Data extracted from a collection:
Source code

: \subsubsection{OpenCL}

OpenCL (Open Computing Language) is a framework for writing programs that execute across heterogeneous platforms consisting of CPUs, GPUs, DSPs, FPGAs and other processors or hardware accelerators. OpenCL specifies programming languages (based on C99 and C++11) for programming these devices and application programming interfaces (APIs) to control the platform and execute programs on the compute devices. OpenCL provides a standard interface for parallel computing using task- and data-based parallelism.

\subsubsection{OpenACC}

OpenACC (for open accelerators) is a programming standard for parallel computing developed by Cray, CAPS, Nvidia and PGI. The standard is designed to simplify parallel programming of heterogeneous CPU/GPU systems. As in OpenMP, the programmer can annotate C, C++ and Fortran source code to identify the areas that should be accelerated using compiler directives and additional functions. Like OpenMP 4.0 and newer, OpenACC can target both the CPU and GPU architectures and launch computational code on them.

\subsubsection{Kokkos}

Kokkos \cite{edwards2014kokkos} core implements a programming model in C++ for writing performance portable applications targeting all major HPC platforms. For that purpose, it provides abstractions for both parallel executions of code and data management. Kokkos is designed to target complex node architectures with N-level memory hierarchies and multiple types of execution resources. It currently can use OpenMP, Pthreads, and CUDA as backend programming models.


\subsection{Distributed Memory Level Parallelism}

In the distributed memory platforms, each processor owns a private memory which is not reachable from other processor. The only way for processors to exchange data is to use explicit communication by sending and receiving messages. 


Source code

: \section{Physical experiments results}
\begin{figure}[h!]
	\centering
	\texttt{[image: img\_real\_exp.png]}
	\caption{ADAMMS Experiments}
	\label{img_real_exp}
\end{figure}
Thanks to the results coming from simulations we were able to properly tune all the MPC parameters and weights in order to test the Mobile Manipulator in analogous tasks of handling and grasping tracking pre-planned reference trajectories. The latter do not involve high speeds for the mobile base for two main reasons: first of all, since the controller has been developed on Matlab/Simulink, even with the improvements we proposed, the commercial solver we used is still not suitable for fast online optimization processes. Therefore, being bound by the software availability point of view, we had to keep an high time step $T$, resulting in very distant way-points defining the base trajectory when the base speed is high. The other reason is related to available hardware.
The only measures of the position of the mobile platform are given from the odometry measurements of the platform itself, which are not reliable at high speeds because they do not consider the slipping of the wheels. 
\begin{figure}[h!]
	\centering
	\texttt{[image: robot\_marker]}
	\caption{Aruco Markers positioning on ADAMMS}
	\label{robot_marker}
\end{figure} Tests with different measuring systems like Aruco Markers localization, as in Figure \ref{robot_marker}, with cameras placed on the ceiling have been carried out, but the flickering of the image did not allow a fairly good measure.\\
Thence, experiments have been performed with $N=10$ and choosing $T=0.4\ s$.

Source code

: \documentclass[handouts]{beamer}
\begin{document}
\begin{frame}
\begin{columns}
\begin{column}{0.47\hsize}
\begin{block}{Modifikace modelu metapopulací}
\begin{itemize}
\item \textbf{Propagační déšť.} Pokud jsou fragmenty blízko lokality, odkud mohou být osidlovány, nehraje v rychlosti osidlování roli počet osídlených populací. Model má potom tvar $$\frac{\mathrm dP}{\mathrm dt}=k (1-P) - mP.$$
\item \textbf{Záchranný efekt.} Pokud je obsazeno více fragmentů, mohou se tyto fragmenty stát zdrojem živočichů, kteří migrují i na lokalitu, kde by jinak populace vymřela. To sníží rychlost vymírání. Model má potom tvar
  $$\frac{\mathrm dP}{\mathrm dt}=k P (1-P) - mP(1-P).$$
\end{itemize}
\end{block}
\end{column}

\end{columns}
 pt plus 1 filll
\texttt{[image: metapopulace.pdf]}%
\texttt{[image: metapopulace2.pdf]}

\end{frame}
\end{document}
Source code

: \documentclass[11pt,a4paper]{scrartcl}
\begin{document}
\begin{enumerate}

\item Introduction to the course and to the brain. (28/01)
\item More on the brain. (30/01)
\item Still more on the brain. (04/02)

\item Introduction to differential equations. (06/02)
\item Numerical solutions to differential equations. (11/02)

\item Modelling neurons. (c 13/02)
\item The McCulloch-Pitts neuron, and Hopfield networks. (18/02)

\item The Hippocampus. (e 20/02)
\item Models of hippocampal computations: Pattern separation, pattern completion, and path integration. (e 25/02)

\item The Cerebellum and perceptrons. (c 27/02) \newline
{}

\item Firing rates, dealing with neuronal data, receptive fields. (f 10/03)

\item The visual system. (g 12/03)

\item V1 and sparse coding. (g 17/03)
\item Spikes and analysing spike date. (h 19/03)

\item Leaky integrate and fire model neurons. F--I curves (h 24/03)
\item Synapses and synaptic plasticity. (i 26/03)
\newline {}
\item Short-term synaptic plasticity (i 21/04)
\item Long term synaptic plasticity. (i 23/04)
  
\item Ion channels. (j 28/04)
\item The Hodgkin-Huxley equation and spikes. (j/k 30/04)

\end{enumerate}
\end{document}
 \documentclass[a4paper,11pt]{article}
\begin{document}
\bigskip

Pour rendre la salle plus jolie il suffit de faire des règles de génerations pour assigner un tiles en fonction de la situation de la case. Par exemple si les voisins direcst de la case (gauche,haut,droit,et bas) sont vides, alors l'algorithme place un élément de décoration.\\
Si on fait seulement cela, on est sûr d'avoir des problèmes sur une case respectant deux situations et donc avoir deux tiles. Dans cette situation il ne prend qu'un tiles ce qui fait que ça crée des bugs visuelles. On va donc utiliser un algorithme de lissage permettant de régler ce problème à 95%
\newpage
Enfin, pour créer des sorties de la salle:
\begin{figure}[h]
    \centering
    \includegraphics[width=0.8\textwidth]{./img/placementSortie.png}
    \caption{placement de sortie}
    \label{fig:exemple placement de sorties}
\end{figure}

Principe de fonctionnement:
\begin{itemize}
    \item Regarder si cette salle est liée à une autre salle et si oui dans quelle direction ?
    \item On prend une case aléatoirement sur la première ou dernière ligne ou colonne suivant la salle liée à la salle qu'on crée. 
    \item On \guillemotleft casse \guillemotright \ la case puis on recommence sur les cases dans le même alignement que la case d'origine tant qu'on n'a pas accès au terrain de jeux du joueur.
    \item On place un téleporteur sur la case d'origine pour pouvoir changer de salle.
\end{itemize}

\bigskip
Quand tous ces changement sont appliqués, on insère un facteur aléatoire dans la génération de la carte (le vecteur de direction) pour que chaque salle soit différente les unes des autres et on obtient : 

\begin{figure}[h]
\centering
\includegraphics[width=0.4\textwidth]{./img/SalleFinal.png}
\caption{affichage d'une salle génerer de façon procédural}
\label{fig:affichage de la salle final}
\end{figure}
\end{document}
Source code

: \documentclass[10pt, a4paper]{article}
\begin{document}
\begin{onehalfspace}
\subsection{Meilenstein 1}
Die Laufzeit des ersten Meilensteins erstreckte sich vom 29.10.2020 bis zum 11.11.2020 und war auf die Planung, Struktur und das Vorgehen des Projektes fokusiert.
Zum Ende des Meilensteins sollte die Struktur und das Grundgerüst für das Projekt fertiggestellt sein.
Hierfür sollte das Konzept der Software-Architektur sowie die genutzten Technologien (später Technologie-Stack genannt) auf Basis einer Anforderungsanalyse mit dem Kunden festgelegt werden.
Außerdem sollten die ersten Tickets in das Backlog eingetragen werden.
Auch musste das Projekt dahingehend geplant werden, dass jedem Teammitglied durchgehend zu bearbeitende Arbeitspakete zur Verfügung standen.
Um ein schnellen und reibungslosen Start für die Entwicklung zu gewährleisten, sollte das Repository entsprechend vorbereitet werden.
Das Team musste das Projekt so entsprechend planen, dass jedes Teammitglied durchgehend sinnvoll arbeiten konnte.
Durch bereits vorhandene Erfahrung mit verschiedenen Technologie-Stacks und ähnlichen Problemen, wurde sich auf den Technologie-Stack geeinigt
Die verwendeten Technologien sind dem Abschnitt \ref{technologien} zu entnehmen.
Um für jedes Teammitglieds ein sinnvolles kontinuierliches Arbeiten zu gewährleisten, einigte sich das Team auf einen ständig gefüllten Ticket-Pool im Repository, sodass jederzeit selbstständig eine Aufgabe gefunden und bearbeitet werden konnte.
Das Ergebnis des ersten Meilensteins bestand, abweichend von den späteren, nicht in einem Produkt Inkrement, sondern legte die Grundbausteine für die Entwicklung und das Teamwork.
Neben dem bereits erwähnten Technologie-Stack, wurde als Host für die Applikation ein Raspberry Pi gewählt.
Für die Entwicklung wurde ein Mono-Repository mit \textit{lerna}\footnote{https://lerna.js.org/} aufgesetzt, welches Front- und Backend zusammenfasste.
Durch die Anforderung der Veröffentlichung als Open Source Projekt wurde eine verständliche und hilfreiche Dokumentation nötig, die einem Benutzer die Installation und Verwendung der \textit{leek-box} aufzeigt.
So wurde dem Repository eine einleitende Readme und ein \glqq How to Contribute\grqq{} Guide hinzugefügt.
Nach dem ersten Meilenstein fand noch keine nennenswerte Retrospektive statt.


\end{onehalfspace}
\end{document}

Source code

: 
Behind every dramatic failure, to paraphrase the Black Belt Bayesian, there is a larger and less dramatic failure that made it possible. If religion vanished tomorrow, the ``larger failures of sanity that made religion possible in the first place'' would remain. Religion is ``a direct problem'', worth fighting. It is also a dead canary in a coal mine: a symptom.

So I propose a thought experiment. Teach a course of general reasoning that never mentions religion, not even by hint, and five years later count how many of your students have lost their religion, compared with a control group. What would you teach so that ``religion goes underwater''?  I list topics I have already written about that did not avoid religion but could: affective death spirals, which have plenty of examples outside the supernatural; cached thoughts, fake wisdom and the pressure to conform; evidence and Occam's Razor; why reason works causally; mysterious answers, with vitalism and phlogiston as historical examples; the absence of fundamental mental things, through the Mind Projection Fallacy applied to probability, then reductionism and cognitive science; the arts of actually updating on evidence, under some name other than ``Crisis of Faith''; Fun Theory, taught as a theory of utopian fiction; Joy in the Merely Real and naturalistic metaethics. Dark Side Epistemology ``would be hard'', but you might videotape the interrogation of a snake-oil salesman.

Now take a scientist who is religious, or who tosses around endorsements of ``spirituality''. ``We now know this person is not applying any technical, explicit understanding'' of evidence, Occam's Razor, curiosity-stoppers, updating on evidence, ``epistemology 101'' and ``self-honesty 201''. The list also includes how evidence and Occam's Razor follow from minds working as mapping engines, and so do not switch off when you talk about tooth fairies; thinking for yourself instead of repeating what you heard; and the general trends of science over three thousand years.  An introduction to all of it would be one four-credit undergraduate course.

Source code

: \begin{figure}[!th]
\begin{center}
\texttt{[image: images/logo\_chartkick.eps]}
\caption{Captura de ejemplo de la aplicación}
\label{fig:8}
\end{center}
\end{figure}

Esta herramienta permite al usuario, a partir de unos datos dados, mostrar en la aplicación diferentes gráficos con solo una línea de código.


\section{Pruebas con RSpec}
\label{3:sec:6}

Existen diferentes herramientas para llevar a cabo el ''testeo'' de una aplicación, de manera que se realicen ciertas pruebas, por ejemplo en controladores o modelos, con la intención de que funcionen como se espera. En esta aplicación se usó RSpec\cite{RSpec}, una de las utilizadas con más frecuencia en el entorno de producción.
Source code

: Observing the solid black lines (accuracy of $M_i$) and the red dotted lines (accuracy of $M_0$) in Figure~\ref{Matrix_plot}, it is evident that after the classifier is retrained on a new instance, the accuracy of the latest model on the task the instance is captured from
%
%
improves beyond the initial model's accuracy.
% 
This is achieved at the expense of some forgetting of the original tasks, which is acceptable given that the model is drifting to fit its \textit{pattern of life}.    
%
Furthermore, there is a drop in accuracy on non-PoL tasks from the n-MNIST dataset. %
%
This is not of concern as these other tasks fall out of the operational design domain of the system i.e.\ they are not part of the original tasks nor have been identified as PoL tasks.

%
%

-- Task details --
For the entries above, state how many lines contain the word "Kokkos". Provide the number by itself.

-- Exercise result --
2